PROBLEM TO SOLVE:
Print the data below exactly, but only the lines from the one containing "an example setup" down to the one containing "Defines port for", inclusive.

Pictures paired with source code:
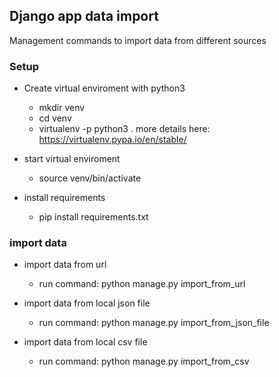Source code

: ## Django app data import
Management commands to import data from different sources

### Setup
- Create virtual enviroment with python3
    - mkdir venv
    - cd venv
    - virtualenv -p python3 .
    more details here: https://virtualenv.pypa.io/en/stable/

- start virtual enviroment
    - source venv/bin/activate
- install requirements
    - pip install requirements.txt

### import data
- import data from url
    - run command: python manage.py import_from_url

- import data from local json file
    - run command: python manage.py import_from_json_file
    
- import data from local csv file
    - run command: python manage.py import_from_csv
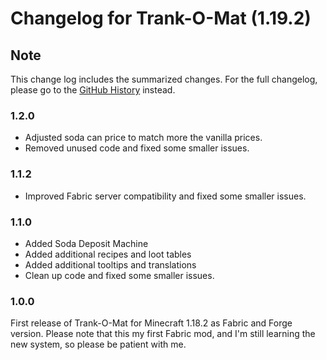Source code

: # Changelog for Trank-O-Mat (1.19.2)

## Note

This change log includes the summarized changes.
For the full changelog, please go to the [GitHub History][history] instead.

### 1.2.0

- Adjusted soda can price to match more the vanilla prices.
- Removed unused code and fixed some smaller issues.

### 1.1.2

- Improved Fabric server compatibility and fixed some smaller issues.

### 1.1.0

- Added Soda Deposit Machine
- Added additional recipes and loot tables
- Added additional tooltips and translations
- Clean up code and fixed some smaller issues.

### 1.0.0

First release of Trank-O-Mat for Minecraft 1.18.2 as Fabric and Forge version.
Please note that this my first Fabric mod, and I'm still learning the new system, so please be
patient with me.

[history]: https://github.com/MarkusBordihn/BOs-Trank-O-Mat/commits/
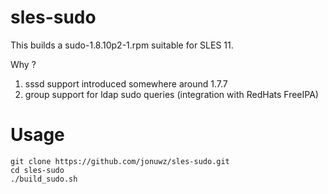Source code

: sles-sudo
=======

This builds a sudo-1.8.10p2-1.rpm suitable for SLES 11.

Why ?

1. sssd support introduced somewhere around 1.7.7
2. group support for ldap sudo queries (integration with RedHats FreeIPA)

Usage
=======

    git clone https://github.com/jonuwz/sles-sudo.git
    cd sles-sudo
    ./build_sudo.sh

--

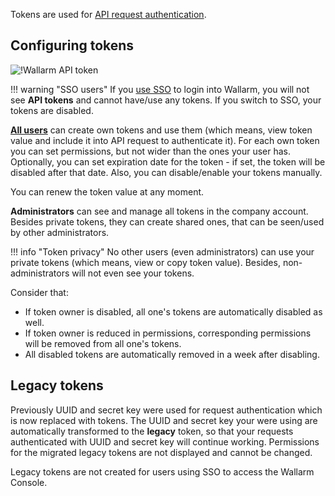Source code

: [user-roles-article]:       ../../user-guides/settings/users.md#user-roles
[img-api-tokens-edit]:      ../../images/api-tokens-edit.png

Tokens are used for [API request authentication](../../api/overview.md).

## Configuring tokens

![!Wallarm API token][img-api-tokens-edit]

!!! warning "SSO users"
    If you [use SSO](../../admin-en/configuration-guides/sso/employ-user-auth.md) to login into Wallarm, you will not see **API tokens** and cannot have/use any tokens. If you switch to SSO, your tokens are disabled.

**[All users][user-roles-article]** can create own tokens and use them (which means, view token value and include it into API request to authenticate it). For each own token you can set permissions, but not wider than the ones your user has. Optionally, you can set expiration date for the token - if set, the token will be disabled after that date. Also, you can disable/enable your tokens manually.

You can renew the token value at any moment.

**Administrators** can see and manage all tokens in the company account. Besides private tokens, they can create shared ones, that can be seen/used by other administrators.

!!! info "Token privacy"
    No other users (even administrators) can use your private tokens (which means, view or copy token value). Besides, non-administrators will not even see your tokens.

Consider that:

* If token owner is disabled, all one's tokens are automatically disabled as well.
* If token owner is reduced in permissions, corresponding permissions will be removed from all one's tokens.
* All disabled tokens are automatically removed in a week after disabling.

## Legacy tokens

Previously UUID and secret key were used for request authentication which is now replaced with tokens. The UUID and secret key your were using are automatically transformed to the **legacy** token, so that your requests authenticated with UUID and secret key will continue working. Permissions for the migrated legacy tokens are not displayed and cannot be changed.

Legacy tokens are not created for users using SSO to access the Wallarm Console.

...

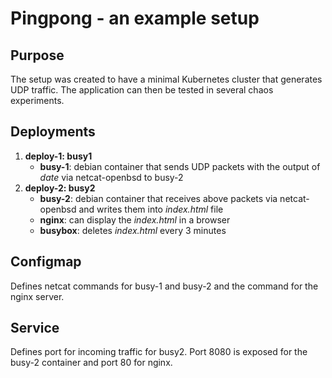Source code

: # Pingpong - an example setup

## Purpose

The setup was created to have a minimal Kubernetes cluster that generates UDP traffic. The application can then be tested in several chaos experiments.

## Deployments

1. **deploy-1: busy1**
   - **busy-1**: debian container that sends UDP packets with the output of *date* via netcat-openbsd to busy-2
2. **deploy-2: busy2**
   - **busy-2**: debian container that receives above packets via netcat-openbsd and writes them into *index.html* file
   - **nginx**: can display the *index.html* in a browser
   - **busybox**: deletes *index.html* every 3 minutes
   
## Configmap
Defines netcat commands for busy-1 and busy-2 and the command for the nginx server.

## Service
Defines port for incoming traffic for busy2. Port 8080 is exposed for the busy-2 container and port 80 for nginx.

ANSWER FOR THIS EXERCISE:
: # Pingpong - an example setup

## Purpose

The setup was created to have a minimal Kubernetes cluster that generates UDP traffic. The application can then be tested in several chaos experiments.

## Deployments

1. **deploy-1: busy1**
   - **busy-1**: debian container that sends UDP packets with the output of *date* via netcat-openbsd to busy-2
2. **deploy-2: busy2**
   - **busy-2**: debian container that receives above packets via netcat-openbsd and writes them into *index.html* file
   - **nginx**: can display the *index.html* in a browser
   - **busybox**: deletes *index.html* every 3 minutes
   
## Configmap
Defines netcat commands for busy-1 and busy-2 and the command for the nginx server.

## Service
Defines port for incoming traffic for busy2. Port 8080 is exposed for the busy-2 container and port 80 for nginx.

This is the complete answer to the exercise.